(Beginning of RECORDS TO USE)
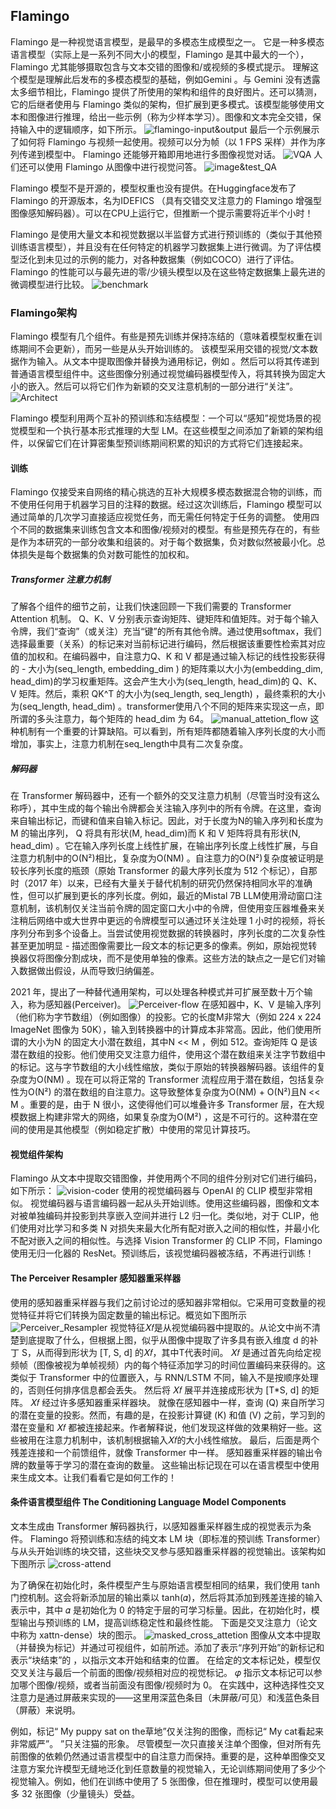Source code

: ## Flamingo

Flamingo 是一种视觉语言模型，是最早的多模态生成模型之一。
它是一种多模态语言模型（实际上是一系列不同大小的模型，Flamingo 是其中最大的一个），Flamingo 尤其能够摄取包含与文本交错的图像和/或视频的多模式提示。
理解这个模型是理解此后发布的多模态模型的基础，例如Gemini 。与 Gemini 没有透露太多细节相比，Flamingo 提供了所使用的架构和组件的良好图片。还可以猜测，它的后继者使用与 Flamingo 类似的架构，但扩展到更多模式。该模型能够使用文本和图像进行推理，给出一些示例（称为少样本学习）。图像和文本完全交错，保持输入中的逻辑顺序，如下所示。
![flamingo-input&output](./Flamingo/flamingo-input&output.webp)
最后一个示例展示了如何将 Flamingo 与视频一起使用。视频可以分为帧（以 1 FPS 采样）并作为序列传递到模型中。
Flamingo 还能够开箱即用地进行多图像视觉对话。
![VQA](./Flamingo/VQA.webp)
人们还可以使用 Flamingo 从图像中进行视觉问答。
![image&test_QA](./Flamingo/image&test_QA.webp)

Flamingo 模型不是开源的，模型权重也没有提供。在Huggingface发布了 Flamingo 的开源版本，名为IDEFICS （具有交错交叉注意力的 Flamingo 增强型图像感知解码器）。可以在CPU上运行它，但推断一个提示需要将近半个小时！

Flamingo 是使用大量文本和视觉数据以半监督方式进行预训练的（类似于其他预训练语言模型），并且没有在任何特定的机器学习数据集上进行微调。为了评估模型泛化到未见过的示例的能力，对各种数据集（例如COCO）进行了评估。 Flamingo 的性能可以与最先进的零/少镜头模型以及在这些特定数据集上最先进的微调模型进行比较。
![benchmark](./Flamingo/benchmark.webp)

### Flamingo架构

Flamingo 模型有几个组件。有些是预先训练并保持冻结的（意味着模型权重在训练期间不会更新），而另一些是从头开始训练的。
该模型采用交错的视觉/文本数据作为输入。从文本中提取图像并替换为通用标记，例如 <image>。然后可以将其传递到普通语言模型组件中。这些图像分别通过视觉编码器模型传入，将其转换为固定大小的嵌入。然后可以将它们作为新颖的交叉注意机制的一部分进行“关注”。
![Architect](./Flamingo/Architect.webp)

Flamingo 模型利用两个互补的预训练和冻结模型：一个可以“感知”视觉场景的视觉模型和一个执行基本形式推理的大型 LM。在这些模型之间添加了新颖的架构组件，以保留它们在计算密集型预训练期间积累的知识的方式将它们连接起来。

#### 训练

Flamingo 仅接受来自网络的精心挑选的互补大规模多模态数据混合物的训练，而不使用任何用于机器学习目的注释的数据。经过这次训练后，Flamingo 模型可以通过简单的几次学习直接适应视觉任务，而无需任何特定于任务的调整。
使用四个不同的数据集来训练包含文本和图像/视频对的模型。有些是预先存在的，有些是作为本研究的一部分收集和组装的。对于每个数据集，负对数似然被最小化。总体损失是每个数据集的负对数可能性的加权和。

##### Transformer 注意力机制

了解各个组件的细节之前，让我们快速回顾一下我们需要的 Transformer Attention 机制。
Q、K、V 分别表示查询矩阵、键矩阵和值矩阵。对于每个输入令牌，我们“查询”（或关注）充当“键”的所有其他令牌。通过使用softmax，我们选择最重要（关系）的标记来对当前标记进行编码，然后根据该重要性检索其对应值的加权和。在编码器中，自注意力Q、K 和 V 都是通过输入标记的线性投影获得的 - 大小为(seq_length, embedding_dim ) 的矩阵乘以大小为(embedding_dim, head_dim)的学习权重矩阵。这会产生大小为(seq_length, head_dim)的 Q、K、V 矩阵。然后，乘积 QK^T 的大小为(seq_length, seq_length) ，最终乘积的大小为(seq_length, head_dim) 。transformer使用八个不同的矩阵来实现这一点，即所谓的多头注意力，每个矩阵的 head_dim 为 64。
![manual_attetion_flow](./Flamingo/manual_attetion_flow.webp)
这种机制有一个重要的计算缺陷。可以看到，所有矩阵都随着输入序列长度的大小而增加，事实上，注意力机制在seq_length中具有二次复杂度。

##### 解码器
在 Transformer 解码器中，还有一个额外的交叉注意力机制（尽管当时没有这么称呼），其中生成的每个输出令牌都会关注输入序列中的所有令牌。在这里，查询来自输出标记，而键和值来自输入标记。因此，对于长度为N的输入序列和长度为M 的输出序列， Q 将具有形状(M, head_dim)而 K 和 V 矩阵将具有形状(N, head_dim) 。它在输入序列长度上线性扩展，在输出序列长度上线性扩展，与自注意力机制中的O(N²)相比，复杂度为O(NM) 。自注意力的O(N²)复杂度被证明是较长序列长度的瓶颈（原始 Transformer 的最大序列长度为 512 个标记），自那时（2017 年）以来，已经有大量关于替代机制的研究仍然保持相同水平的准确性，但可以扩展到更长的序列长度。例如，最近的Mistal 7B LLM使用滑动窗口注意机制，该机制仅关注当前令牌的固定窗口大小中的令牌，但使用变压器堆叠来关注稍后网络中或大世界中更远的令牌模型可以通过环关注处理 1 小时的视频，将长序列分布到多个设备上。当尝试使用视觉数据的转换器时，序列长度的二次复杂性甚至更加明显 - 描述图像需要比一段文本的标记更多的像素。例如，原始视觉转换器仅将图像分割成块，而不是使用单独的像素。这些方法的缺点之一是它们对输入数据做出假设，从而导致归纳偏差。

2021 年，提出了一种替代通用架构，可以处理各种模式并可扩展至数十万个输入，称为感知器(Perceiver)。
![Perceiver-flow](./Flamingo/Perceiver-flow.webp)
在感知器中，K、V 是输入序列（他们称为字节数组）（例如图像）的投影。它的长度M非常大（例如 224 x 224 ImageNet 图像为 50K），输入到转换器中的计算成本非常高。因此，他们使用所谓的大小为N 的固定大小潜在数组，其中N << M ，例如 512。查询矩阵 Q 是该潜在数组的投影。他们使用交叉注意力组件，使用这个潜在数组来关注字节数组中的标记。这与字节数组的大小线性缩放，类似于原始的转换器解码器。该组件的复杂度为O(NM) 。现在可以将正常的 Transformer 流程​​应用于潜在数组，包括复杂性为O(N²) 的潜在数组的自注意力。这导致整体复杂度为O(NM) + O(N²)且N << M 。重要的是，由于 N 很小，这使得他们可以堆叠许多 Transformer 层，在大规模数据上构建非常大的网络，如果复杂度为O(M²) ，这是不可行的。这种潜在空间的使用是其他模型（例如稳定扩散）中使用的常见计算技巧。

#### 视觉组件架构

Flamingo 从文本中提取交错图像，并使用两个不同的组件分别对它们进行编码，如下所示：
![vision-coder](./Flamingo/vision-coder.webp)
使用的视觉编码器与 OpenAI 的 CLIP 模型非常相似。
视觉编码器与语言编码器一起从头开始训练。使用这些编码器，图像和文本对被单独编码并投影到共享嵌入空间并进行 L2 归一化。类似地，对于 CLIP，他们使用对比学习和多类 N 对损失来最大化所有配对嵌入之间的相似性，并最小化不配对嵌入之间的相似性。与选择 Vision Transformer 的 CLIP 不同，Flamingo 使用无归一化器的 ResNet。预训练后，该视觉编码器被冻结，不再进行训练！

#### The Perceiver Resampler  感知器重采样器
使用的感知器重采样器与我们之前讨论过的感知器非常相似。它采用可变数量的视觉特征并将它们转换为固定数量的输出标记。概览如下图所示
![Perceiver_Resampler](./Flamingo/Perceiver_Resampler.webp)
视觉特征𝑋𝑓是从视觉编码器中提取的。从论文中尚不清楚到底提取了什么，但根据上图，似乎从图像中提取了许多具有嵌入维度 d 的补丁 S，从而得到形状为 [T, S, d] 的𝑋𝑓，其中T代表时间。
𝑋𝑓 是通过首先向给定视频帧（图像被视为单帧视频）内的每个特征添加学习的时间位置编码来获得的。这类似于 Transformer 中的位置嵌入，与 RNN/LSTM 不同，输入不是按顺序处理的，否则任何排序信息都会丢失。
然后将 𝑋𝑓 展平并连接成形状为 [T*S, d] 的矩阵。
𝑋𝑓 经过许多感知器重采样器块。
就像在感知器中一样，查询 (Q) 来自所学习的潜在变量的投影。然而，有趣的是，在投影计算键 (K) 和值 (V) 之前，学习到的潜在变量和 𝑋𝑓 都被连接起来。作者解释说，他们发现这样做的效果稍好一些。这些被用在注意力机制中，该机制根据输入𝑋𝑓的大小线性缩放。
最后，后面是两个残差连接和一个前馈组件，就像 Transformer 中一样。
感知器重采样器的输出令牌的数量等于学习的潜在查询的数量。
这些输出标记现在可以在语言模型中使用来生成文本。让我们看看它是如何工作的！

#### 条件语言模型组件 The Conditioning Language Model Components
文本生成由 Transformer 解码器执行，以感知器重采样器生成的视觉表示为条件。 Flamingo 将预训练和冻结的纯文本 LM 块（即标准的预训练 Transformer）与从头开始训练的块交错，这些块交叉参与感知器重采样器的视觉输出。该架构如下图所示
![cross-attend](./Flamingo/cross-attend.webp)

为了确保在初始化时，条件模型产生与原始语言模型相同的结果，我们使用 tanh 门控机制。这会将新添加层的输出乘以 tanh(𝛼)，然后将其添加到残差连接的输入表示中，其中 𝛼 是初始化为 0 的特定于层的可学习标量。因此，在初始化时，模型输出与预训练的 LM，提高训练稳定性和最终性能。
下面是交叉注意力（论文中称为 xattn-dense）块的图示。
![masked_cross_attetion](./Flamingo/masked_cross_attetion.webp)
图像从文本中提取（并替换为<image>标记）并通过可视组件，如前所述。添加了表示“序列开始”的新标记<BOS>和表示“块结束”的<EOC> ，以指示文本开始和结束的位置。
在给定的文本标记处，模型仅交叉关注与最后一个前面的图像/视频相对应的视觉标记。 𝜑 指示文本标记可以参加哪个图像/视频，或者当前面没有图像/视频时为 0。
在实践中，这种选择性交叉注意力是通过屏蔽来实现的——这里用深蓝色条目（未屏蔽/可见）和浅蓝色条目（屏蔽）来说明。

例如，标记“<image> My puppy sat on the草地<EOC>”仅关注狗的图像，而标记“<image> My cat看起来非常威严”。 <EOC>”只关注猫的形象。
尽管模型一次只直接关注单个图像，但对所有先前图像的依赖仍然通过语言模型中的自注意力而保持。重要的是，这种单图像交叉注意方案允许模型无缝地泛化到任意数量的视觉输入，无论训练期间使用了多少个视觉输入。例如，他们在训练中使用了 5 张图像，但在推理时，模型可以使用最多 32 张图像（少量镜头）受益。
(End of RECORDS TO USE)
__ACTIVITY__: Lines from the entries that contain the word "重要的是" are what the answer must hold.

__YOUR RESPONSE__:
在感知器中，K、V 是输入序列（他们称为字节数组）（例如图像）的投影。它的长度M非常大（例如 224 x 224 ImageNet 图像为 50K），输入到转换器中的计算成本非常高。因此，他们使用所谓的大小为N 的固定大小潜在数组，其中N << M ，例如 512。查询矩阵 Q 是该潜在数组的投影。他们使用交叉注意力组件，使用这个潜在数组来关注字节数组中的标记。这与字节数组的大小线性缩放，类似于原始的转换器解码器。该组件的复杂度为O(NM) 。现在可以将正常的 Transformer 流程​​应用于潜在数组，包括复杂性为O(N²) 的潜在数组的自注意力。这导致整体复杂度为O(NM) + O(N²)且N << M 。重要的是，由于 N 很小，这使得他们可以堆叠许多 Transformer 层，在大规模数据上构建非常大的网络，如果复杂度为O(M²) ，这是不可行的。这种潜在空间的使用是其他模型（例如稳定扩散）中使用的常见计算技巧。
尽管模型一次只直接关注单个图像，但对所有先前图像的依赖仍然通过语言模型中的自注意力而保持。重要的是，这种单图像交叉注意方案允许模型无缝地泛化到任意数量的视觉输入，无论训练期间使用了多少个视觉输入。例如，他们在训练中使用了 5 张图像，但在推理时，模型可以使用最多 32 张图像（少量镜头）受益。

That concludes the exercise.